What’s Causing Wild Weather Out West?

At the start of the year, nearly 100% of the state was under a moderate drought or worse. Today, it's down to only a third.

LOS ANGELES, CA — If you asked a random person on the street about the weather in LA, they’d likely say: Sunny. Warm. Dry. Tornadoes probably wouldn’t be high on that list, but that’s exactly what happened Wednesday afternoon as a landspout tore through the eastern side of Greater Los Angeles.

And this isn’t the first time Californian weather has made headlines as of late. Mountainous portions of the Golden State have wrapped up one of their snowiest winters on record, with three to four feet of snow falling just since Tuesday.

“The snowpack’s expected to stick around probably into July, if not, into August at this point,” says Dr. Andrew Schwartz of the Berkely Central Sierra Snow Lab.

It’s all thanks to a series of powerful storm systems known as atmospheric rivers.

Atmospheric rivers are long, narrow bands of intense moisture that most commonly form over large bodies of water. They can transport water vapor equivalent to 15 times the flow at the mouth of the Mississippi River. When they get hung up over mountain ranges like the Sierra Nevada, they can dump several months’ worth of rain over the span of a few days.

And that’s exactly what’s happened. Thousands of residents south of Fresno were advised to flee their homes due to rising waters.

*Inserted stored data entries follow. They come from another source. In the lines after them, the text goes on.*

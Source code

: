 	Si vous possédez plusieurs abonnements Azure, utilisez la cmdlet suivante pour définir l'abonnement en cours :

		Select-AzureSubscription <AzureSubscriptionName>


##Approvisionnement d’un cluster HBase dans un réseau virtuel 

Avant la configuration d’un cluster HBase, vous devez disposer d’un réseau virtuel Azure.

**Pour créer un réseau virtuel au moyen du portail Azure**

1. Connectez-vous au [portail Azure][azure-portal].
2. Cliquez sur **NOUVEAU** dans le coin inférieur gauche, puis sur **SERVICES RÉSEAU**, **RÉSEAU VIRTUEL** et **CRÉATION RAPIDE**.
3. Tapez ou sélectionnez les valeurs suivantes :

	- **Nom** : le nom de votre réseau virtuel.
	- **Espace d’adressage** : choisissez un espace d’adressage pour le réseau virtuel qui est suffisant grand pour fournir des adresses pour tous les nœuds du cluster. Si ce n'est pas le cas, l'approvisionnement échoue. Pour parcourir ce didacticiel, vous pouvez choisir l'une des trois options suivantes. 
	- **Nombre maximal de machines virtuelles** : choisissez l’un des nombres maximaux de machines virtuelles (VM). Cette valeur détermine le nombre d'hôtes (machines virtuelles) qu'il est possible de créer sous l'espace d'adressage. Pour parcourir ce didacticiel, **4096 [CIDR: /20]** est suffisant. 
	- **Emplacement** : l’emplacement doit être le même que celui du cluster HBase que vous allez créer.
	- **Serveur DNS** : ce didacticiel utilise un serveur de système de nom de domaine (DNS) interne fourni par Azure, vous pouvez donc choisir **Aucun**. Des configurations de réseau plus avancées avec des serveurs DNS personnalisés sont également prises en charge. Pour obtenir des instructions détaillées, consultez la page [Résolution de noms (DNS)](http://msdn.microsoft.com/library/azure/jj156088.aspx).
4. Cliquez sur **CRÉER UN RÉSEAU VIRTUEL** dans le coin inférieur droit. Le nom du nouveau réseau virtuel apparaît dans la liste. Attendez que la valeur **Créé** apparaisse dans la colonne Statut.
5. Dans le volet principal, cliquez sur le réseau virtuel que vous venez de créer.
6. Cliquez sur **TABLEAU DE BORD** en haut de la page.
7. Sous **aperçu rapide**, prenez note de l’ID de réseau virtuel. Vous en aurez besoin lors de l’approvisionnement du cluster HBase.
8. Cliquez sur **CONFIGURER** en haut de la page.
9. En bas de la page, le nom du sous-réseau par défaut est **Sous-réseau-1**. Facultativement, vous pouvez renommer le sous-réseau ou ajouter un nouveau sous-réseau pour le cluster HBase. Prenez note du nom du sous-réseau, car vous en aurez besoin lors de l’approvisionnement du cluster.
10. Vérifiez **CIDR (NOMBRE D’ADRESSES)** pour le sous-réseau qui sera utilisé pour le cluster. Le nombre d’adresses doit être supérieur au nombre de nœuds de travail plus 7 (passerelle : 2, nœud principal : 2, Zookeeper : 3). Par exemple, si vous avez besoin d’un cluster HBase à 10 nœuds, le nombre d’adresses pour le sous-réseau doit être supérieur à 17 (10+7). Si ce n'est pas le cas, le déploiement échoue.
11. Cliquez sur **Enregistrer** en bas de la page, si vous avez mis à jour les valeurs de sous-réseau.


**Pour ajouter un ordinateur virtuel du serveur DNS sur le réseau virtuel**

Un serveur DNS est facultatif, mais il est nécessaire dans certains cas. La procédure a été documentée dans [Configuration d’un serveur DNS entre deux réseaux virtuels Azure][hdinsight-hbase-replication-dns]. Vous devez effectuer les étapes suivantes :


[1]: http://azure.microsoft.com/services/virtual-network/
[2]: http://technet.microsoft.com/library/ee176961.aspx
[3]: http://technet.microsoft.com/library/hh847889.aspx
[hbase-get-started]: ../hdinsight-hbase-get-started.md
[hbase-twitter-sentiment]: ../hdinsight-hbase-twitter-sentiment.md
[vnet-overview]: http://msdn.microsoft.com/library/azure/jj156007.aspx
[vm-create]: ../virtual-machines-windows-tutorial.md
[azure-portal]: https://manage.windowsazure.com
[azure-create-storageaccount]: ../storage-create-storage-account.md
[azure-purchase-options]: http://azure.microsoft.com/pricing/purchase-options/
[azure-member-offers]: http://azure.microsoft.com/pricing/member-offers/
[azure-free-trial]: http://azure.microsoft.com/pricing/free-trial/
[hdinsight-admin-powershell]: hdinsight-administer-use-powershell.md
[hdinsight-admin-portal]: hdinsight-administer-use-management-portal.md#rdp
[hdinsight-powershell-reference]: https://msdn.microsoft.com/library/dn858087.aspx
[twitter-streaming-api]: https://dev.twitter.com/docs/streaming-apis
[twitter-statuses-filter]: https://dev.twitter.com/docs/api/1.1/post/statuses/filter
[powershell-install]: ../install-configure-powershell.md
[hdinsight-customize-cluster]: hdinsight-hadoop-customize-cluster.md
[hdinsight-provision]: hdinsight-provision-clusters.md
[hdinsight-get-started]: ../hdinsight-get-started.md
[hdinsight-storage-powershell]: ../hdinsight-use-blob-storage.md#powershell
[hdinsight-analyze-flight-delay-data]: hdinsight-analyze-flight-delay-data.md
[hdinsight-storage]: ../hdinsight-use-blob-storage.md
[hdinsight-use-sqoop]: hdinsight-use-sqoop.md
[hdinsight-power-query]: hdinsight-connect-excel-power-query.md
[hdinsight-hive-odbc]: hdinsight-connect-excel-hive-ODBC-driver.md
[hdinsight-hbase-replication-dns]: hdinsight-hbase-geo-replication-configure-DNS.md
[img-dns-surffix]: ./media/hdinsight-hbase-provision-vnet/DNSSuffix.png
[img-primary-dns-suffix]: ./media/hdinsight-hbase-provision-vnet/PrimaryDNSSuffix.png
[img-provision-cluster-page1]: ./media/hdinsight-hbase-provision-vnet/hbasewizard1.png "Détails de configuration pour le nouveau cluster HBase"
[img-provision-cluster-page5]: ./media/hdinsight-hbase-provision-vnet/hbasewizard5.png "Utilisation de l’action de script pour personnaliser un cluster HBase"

“We had conversations with the residents here a few days ago,” Chief Jake Castello of the Porterville Police Department told us. “They all evacuated voluntarily to the evacuation point of Porterville College.”

While we don’t want to see it coming in all at once, one of the worst droughts in California history has been all but quenched. At the start of the year, nearly 100% of the state was under a moderate drought or worse. Today, it’s down to only a third.